◆ Goal of the exercise
Taking each line of the material below in turn, count those containing the string "Accept". Provide the number alone.
- Opening Delimiter -
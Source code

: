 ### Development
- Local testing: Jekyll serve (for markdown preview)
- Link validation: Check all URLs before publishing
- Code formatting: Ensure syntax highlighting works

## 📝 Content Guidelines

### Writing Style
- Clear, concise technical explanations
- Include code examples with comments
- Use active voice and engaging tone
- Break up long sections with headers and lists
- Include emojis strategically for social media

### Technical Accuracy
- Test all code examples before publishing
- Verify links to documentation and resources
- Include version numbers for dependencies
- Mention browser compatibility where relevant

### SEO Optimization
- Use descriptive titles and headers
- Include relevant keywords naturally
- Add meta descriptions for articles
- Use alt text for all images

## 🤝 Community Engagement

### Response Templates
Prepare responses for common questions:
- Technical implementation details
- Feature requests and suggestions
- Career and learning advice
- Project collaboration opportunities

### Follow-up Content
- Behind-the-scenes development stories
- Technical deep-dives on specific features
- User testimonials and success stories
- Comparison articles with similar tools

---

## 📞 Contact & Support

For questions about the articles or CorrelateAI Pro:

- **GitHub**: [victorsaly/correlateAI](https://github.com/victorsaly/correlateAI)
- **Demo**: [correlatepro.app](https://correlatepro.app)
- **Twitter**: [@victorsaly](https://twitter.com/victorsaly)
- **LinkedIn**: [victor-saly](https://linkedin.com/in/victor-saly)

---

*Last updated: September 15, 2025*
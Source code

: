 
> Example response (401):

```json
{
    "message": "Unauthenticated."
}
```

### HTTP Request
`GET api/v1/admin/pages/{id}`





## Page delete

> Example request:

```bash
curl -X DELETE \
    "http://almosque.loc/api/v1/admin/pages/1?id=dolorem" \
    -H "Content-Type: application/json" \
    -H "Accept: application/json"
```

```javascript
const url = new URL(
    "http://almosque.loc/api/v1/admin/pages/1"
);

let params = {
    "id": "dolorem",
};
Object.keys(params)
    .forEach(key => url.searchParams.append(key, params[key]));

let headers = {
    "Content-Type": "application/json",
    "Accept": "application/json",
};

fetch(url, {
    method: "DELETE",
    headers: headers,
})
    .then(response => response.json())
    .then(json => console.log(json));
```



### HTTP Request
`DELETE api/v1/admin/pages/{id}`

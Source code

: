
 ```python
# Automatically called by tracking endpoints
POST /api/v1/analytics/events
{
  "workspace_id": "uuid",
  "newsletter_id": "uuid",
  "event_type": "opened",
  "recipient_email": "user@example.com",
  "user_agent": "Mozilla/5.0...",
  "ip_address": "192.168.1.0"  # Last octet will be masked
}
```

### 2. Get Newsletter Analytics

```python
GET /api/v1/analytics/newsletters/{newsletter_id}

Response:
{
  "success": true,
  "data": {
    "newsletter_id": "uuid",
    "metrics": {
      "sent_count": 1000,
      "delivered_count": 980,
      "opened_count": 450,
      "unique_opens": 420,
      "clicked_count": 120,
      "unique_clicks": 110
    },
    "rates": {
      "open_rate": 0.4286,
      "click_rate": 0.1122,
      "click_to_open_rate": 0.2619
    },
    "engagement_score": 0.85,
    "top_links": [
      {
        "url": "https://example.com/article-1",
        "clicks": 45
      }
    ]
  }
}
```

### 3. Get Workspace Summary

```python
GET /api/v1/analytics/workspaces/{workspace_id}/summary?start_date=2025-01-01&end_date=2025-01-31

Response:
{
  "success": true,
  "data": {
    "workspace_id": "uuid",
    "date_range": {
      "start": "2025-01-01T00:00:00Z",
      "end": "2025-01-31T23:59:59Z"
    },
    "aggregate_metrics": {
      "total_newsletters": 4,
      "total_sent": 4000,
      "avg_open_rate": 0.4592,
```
- Closing Delimiter -
◆ Result for this exercise
2